US 12,462,151 B2
Generating new machine learning models based on combinations of historical feature-extraction rules and historical machine-learning models
Haichun Chen, Sunnyvale, CA (US)
Assigned to ADOBE INC., San Jose, CA (US)
Filed by Adobe Inc., San Jose, GA (US)
Filed on May 22, 2018, as Appl. No. 15/986,043.
Prior Publication US 2019/0362222 A1, Nov. 28, 2019
Int. Cl. G06N 3/08 (2023.01); G06F 11/34 (2006.01); G06F 18/22 (2023.01); G06N 3/048 (2023.01); G06N 20/00 (2019.01)

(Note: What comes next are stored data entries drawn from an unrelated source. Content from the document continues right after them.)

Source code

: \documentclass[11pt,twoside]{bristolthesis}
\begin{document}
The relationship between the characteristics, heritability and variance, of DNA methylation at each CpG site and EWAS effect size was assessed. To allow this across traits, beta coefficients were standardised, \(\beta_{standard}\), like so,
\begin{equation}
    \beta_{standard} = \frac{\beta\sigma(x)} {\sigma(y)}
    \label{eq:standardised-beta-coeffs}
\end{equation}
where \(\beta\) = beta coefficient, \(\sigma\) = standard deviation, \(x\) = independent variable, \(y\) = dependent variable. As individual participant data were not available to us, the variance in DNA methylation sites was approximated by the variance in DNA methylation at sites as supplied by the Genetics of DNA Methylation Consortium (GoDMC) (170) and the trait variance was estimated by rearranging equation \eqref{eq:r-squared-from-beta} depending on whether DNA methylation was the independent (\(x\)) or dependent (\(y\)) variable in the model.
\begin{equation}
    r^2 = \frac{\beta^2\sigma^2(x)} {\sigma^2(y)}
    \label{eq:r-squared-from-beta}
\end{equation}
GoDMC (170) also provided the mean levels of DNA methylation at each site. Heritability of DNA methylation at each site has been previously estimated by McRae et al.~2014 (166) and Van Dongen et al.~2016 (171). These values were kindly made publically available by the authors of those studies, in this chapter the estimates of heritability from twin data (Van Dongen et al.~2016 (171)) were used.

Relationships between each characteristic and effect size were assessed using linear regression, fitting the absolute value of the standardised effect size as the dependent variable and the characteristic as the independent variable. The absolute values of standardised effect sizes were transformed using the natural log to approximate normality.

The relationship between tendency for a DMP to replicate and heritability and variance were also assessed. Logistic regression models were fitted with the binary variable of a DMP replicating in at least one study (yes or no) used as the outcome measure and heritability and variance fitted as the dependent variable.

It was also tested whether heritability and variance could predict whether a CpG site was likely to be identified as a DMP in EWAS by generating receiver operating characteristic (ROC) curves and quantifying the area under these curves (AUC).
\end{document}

CPC G06N 3/08 (2013.01) [G06F 11/3476 (2013.01); G06F 18/22 (2023.01); G06N 3/048 (2023.01); G06N 20/00 (2019.01)] 20 Claims
OG exemplary drawing
 
1. A method for generating machine-learning models, wherein the method includes one or more processing devices performing operations comprising:
receiving, from a client device, a request to generate a machine-learning (ML) model, wherein the request identifies a test interaction dataset and a task for the ML model;
identifying characteristics of the test interaction dataset by applying, to the test interaction dataset, a neural network, wherein the characteristics comprise one or more of metadata, datatypes, and data distributions in interaction datasets, wherein the neural network is trained to recognize one or more of the metadata, the datatypes, and the data distributions in the interaction datasets, and wherein the neural network is separate from the ML model;
searching historical interaction datasets that match the characteristics identified by the neural network;
selecting, based on the historical interaction datasets that match the characteristics of the test interaction dataset:
(i) a plurality of historical ML models that were previously applied to the historical interaction datasets, and
(ii) historical feature-extraction rules that were previously used to extract portions of the historical interaction datasets as inputs to the plurality of historical ML models;
generating an output ML model from a combination of (i) a feature-extraction rule from the historical feature-extraction rules and (ii) an ML model from the plurality of historical ML models, wherein the output ML model is generated based on the combination satisfying a performance metric included in the request; and
providing the client device with access to the output ML model.